World culture: Language of the Queen of Sheba deciphered

19 July 2011

Researchers from Friedrich Schiller University of Jena (Germany) have succeeded in deciphering 2000-year old Arabic inscriptions. The writings are inscribed on palm-sticks which by size and form resemble a cigar. So far scholars have failed to cast light on the pre-Islamic period of Arab history, revealed in written sources. Now though the things have changed.

Peter Stein from the University of Jena and his co-workers have spent six years deciphering pre-Islamic texts. Wooden sticks featuring inscriptions were discovered in the 1980s among antique ruins in the north of Yemen. These written sources provided on 400 palm-sticks today make the collection of the Bavarian State Library in Munich.
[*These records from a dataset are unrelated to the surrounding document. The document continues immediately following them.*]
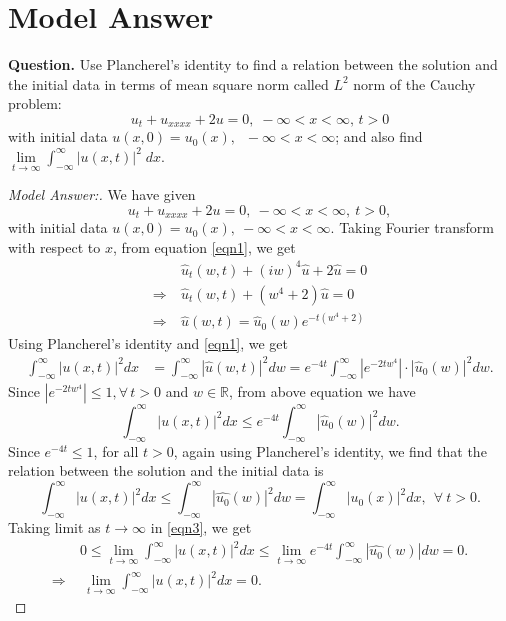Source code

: \documentclass[12pt,leqno]{amsart}
\newcommand{\bb}[1]{\mathbb{#1}}
\numberwithin{equation}{section}
\theoremstyle{definition}
\begin{document}
\date{\today}

\baselineskip=16pt
\section{Model Answer}
\noindent
{\bf Question.} 
Use Plancherel's identity to find a relation between the solution and the initial data 
in terms of mean square norm called \(L^2\) norm of the Cauchy problem: 
$$u_t+u_{xxxx} +2u=0,\;-\infty < x < \infty,\, t>0$$ 
with initial data \(u(x,0)=u_0(x),\;\; -\infty < x < \infty\); and also find 
$\lim\limits_{t\to\infty} \int_{-\infty}^{\infty} |u(x,t)|^2\;dx$.

\begin{proof}[Model Answer:]
We have given 
\begin{equation}\label{eqn1}
u_t + u_{xxxx} + 2u = 0,\ -\infty < x < \infty,\ t > 0, 
\end{equation}
with initial data $u(x, 0) = u_0(x),\ -\infty < x < \infty$. 
Taking Fourier transform with respect to $x$, from equation \eqref{eqn1}, we get 
\begin{align}
&\ \widehat{u}_t(w, t) + (iw)^4\widehat{u} + 2\widehat{u} = 0 \nonumber \\
\Longrightarrow &\ \widehat{u}_t(w, t) + (w^4+2)\widehat{u} = 0 \nonumber \\ 
\Longrightarrow &\ \widehat{u}(w, t) = \widehat{u}_0(w) e^{-t(w^4+2)} \label{eqn2}
\end{align}
Using Plancherel's identity and \eqref{eqn1}, we get 
\begin{align*}
\int_{-\infty}^\infty |u(x, t)|^2 dx & = \int_{-\infty}^\infty |\widehat{u}(w, t)|^2 dw 
= e^{-4t} \int_{-\infty}^\infty |e^{-2tw^4}|\cdot |\widehat{u}_0(w)|^2dw. %
\end{align*}
Since $|e^{-2tw^4}| \leq 1, \forall\, t > 0$ and $w \in \bb R$, from above equation we have 
\begin{equation}\label{eqn3}
	\int_{-\infty}^\infty |u(x, t)|^2 dx \leq e^{-4t} \int_{-\infty}^\infty |\widehat{u}_0(w)|^2 dw. 
\end{equation}
Since $e^{-4t} \leq 1$, for all $t > 0$, again using Plancherel's identity, 
we find that the relation between the solution and the initial data is 
$$\int_{-\infty}^{\infty} |u(x,t)|^2 dx 
\leq \int_{-\infty}^{\infty} |\widehat{u_0}(w)|^2 dw 
= \int_{-\infty}^\infty |u_0(x)|^2 dx,\ \ \forall\ t > 0.$$ 
Taking limit as $t \to \infty$ in \eqref{eqn3}, we get 
\begin{align}
	& \ 0 \leq \lim\limits_{t\to\infty} \int_{-\infty}^{\infty} |u(x, t)|^2 dx 
	\leq \lim\limits_{t\to\infty} e^{-4t}\int_{-\infty}^{\infty} |\widehat{u_0}(w)| dw = 0. \nonumber \\ 
	\Longrightarrow & \ \ \lim\limits_{t\to\infty} \int_{-\infty}^{\infty} |u(x, t)|^2 dx  = 0. \nonumber
\end{align}
\end{proof}


\date{\today}
\end{document}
Now historians are able to read letters, treaties, goods’ labels and other documents written by entrepreneurs and traders of the Arabia before the introduction of Islam in this region. Sticks bear inscriptions in dead Semitic languages. Frankfurter Rundschau reads that orientalist Doctor Peter Stein is among the few specialists able to read these languages.
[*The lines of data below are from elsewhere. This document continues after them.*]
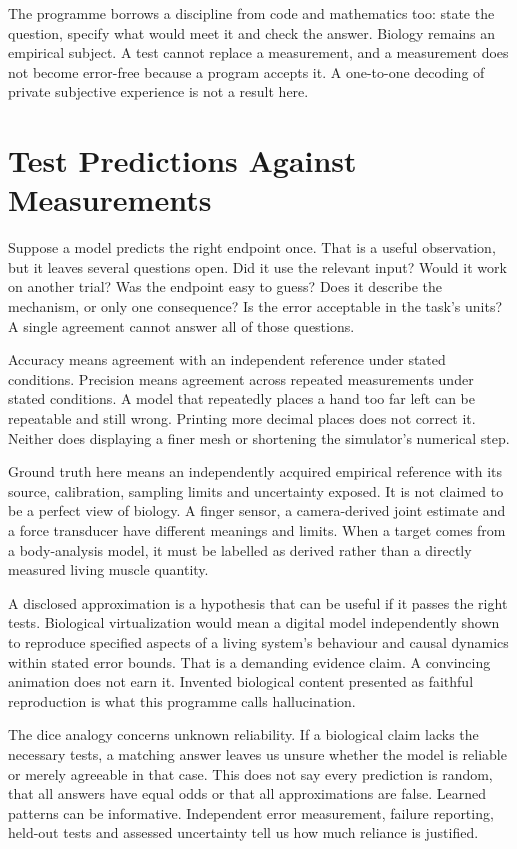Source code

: The programme borrows a discipline from code and mathematics too: state the
question, specify what would meet it and check the answer. Biology remains an
empirical subject. A test cannot replace a measurement, and a measurement does
not become error-free because a program accepts it. A one-to-one decoding of
private subjective experience is not a result here.

\section{Test Predictions Against Measurements}

Suppose a model predicts the right endpoint once. That is a useful observation,
but it leaves several questions open. Did it use the relevant input? Would it
work on another trial? Was the endpoint easy to guess? Does it describe the
mechanism, or only one consequence? Is the error acceptable in the task's units?
A single agreement cannot answer all of those questions.

Accuracy means agreement with an independent reference under stated conditions.
Precision means agreement across repeated measurements under stated conditions.
A model that repeatedly places a hand too far left can be repeatable and still
wrong. Printing more decimal places does not correct it. Neither does displaying
a finer mesh or shortening the simulator's numerical step.\cite{nist1297}

Ground truth here means an independently acquired empirical reference with
its source, calibration, sampling limits and uncertainty exposed. It is not
claimed to be a perfect view of biology. A finger sensor, a camera-derived
joint estimate and a force transducer have different meanings and limits.
When a target comes from a body-analysis model, it must be labelled as derived
rather than a directly measured living muscle quantity.

A disclosed approximation is a hypothesis that can be useful if it passes the
right tests. Biological virtualization would mean a digital model independently
shown to reproduce specified aspects of a living system's behaviour and causal
dynamics within stated error bounds. That is a demanding evidence claim.
A convincing animation does not earn it. Invented biological content presented
as faithful reproduction is what this programme calls hallucination.

The dice analogy concerns unknown reliability. If a biological claim lacks the
necessary tests, a matching answer leaves us unsure whether the model is reliable
or merely agreeable in that case. This does not say every prediction is random,
that all answers have equal odds or that all approximations are false. Learned
patterns can be informative. Independent error measurement, failure reporting,
held-out tests and assessed uncertainty tell us how much reliance is justified.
The Sabaean language was the language of an antique kingdom in the present-day Yemen. People in the south-west of the Arabian Peninsula spoke it until 10th century. The Minaean language was spoken in one of neighboring states. Deciphering of ancient Arabia’s palm-stick texts can be compared with deciphering of ancient Egyptian hieroglyphs and cuneiform of Mesopotamian clay tablets.